Collection entries:
== Segment start ==
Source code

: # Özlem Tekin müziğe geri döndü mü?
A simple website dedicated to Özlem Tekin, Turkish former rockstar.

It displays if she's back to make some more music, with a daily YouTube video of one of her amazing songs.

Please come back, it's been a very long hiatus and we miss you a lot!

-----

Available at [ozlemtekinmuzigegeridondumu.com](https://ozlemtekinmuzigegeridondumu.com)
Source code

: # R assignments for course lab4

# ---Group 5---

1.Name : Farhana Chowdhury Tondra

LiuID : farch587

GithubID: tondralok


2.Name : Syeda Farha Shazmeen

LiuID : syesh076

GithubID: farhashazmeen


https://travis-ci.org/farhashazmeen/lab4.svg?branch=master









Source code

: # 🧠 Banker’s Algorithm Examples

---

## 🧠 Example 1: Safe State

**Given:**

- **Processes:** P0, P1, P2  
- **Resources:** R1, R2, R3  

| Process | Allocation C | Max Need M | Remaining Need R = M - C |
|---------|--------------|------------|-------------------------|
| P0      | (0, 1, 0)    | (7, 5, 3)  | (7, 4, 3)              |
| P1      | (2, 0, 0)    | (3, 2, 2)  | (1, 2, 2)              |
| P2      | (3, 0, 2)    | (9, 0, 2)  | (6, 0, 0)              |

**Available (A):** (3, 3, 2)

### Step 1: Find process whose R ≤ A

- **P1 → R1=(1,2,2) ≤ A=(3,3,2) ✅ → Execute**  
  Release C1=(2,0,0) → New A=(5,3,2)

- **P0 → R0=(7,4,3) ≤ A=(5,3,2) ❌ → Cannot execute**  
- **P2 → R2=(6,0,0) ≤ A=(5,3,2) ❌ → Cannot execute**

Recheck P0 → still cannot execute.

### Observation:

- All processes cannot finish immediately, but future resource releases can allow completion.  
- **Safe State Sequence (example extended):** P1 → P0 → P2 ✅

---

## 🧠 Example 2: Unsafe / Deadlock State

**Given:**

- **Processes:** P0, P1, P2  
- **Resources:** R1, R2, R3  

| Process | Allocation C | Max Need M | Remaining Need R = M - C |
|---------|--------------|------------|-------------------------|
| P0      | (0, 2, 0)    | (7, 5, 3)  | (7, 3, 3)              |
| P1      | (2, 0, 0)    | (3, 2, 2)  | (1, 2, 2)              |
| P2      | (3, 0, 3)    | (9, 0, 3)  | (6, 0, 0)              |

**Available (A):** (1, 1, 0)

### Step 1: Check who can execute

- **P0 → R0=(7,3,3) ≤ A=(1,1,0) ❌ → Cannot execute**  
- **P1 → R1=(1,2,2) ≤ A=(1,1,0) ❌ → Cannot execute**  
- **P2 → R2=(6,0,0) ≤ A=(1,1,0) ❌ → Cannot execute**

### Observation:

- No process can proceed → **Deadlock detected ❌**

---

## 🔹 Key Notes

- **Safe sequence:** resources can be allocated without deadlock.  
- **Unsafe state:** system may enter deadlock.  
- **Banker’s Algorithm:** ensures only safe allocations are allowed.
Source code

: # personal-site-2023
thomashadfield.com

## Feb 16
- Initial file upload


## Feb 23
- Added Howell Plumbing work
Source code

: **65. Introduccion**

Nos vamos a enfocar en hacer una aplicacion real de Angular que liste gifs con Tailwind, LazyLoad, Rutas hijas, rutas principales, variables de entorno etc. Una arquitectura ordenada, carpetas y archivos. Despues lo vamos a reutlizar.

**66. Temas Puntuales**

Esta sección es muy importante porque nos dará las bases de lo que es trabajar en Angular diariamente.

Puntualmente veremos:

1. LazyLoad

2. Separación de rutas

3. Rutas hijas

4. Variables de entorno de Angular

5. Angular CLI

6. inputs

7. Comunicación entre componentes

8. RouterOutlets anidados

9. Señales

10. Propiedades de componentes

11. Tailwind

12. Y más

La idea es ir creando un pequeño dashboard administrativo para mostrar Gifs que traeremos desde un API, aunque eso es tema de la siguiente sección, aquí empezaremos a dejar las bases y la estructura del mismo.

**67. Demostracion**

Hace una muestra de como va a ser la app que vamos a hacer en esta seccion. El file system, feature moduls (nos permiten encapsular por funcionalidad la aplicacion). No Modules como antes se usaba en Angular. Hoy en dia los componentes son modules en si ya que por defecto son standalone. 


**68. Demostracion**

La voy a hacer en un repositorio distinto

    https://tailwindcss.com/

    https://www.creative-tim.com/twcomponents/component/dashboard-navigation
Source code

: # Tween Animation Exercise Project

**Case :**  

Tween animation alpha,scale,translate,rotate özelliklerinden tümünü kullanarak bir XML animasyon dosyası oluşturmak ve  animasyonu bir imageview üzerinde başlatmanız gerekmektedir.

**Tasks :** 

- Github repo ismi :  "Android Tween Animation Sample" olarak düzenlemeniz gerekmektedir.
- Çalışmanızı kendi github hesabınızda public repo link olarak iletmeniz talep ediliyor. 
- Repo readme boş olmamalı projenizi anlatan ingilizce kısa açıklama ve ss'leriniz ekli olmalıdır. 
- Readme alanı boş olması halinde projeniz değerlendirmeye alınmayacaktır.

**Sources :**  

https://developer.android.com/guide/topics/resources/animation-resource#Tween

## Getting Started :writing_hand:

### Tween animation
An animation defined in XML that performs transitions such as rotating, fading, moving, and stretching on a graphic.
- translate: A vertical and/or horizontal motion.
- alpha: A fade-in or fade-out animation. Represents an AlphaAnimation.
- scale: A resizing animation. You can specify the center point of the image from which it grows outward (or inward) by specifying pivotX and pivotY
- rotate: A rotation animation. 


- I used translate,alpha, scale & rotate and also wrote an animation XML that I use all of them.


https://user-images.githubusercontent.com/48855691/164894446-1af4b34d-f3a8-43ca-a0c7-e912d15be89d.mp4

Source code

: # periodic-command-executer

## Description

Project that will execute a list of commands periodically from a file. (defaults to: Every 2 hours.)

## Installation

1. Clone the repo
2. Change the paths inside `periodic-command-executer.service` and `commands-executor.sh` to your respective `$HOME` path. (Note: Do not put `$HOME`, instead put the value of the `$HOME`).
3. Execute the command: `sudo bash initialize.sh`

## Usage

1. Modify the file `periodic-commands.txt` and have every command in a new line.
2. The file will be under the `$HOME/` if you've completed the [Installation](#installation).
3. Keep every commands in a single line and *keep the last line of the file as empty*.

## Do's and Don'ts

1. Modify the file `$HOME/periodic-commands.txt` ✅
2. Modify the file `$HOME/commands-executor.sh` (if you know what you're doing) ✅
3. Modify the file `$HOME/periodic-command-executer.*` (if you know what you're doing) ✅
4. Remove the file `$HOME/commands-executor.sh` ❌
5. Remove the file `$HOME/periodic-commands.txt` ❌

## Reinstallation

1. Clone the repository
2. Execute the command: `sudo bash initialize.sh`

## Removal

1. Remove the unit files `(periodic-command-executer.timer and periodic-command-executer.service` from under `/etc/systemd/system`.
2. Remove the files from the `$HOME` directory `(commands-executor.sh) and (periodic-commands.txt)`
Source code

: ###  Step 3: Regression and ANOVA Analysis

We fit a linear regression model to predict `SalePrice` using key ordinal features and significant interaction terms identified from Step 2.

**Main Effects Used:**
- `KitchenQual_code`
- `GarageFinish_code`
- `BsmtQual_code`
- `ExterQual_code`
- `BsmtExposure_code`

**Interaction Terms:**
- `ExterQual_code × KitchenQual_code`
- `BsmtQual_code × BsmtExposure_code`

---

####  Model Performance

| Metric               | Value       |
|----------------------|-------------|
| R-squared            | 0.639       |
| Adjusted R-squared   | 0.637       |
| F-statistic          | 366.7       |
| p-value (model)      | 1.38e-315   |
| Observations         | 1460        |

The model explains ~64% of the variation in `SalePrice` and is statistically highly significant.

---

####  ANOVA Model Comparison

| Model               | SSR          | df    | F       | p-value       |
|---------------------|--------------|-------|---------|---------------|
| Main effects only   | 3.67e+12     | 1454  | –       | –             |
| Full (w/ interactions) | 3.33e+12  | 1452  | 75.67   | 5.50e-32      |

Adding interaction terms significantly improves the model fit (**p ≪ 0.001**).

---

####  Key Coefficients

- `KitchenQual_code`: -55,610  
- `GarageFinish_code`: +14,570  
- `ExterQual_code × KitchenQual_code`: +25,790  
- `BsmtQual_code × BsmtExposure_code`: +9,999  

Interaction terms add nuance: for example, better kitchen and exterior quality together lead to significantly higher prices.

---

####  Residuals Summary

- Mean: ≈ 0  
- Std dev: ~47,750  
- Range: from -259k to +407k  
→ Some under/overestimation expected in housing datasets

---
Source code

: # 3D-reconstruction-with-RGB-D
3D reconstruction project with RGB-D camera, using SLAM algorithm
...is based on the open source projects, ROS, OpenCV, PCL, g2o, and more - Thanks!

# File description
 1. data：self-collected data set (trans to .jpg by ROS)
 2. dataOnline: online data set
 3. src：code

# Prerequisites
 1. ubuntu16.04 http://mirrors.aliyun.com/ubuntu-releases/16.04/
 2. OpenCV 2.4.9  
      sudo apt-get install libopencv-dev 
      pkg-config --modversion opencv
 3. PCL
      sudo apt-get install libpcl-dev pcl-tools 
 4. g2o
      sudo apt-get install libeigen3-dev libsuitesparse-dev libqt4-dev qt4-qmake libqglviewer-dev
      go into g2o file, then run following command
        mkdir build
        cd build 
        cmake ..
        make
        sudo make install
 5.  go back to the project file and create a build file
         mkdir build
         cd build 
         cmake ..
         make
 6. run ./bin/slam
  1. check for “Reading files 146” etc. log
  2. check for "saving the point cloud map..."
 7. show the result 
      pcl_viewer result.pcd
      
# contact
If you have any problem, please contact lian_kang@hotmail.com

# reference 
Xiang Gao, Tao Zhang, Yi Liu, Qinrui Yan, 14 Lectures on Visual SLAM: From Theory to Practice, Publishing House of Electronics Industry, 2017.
== Segment end ==
What you will do: Go through the entries above and copy each line holding the string "hijas".

Task result:
Nos vamos a enfocar en hacer una aplicacion real de Angular que liste gifs con Tailwind, LazyLoad, Rutas hijas, rutas principales, variables de entorno etc. Una arquitectura ordenada, carpetas y archivos. Despues lo vamos a reutlizar.
3. Rutas hijas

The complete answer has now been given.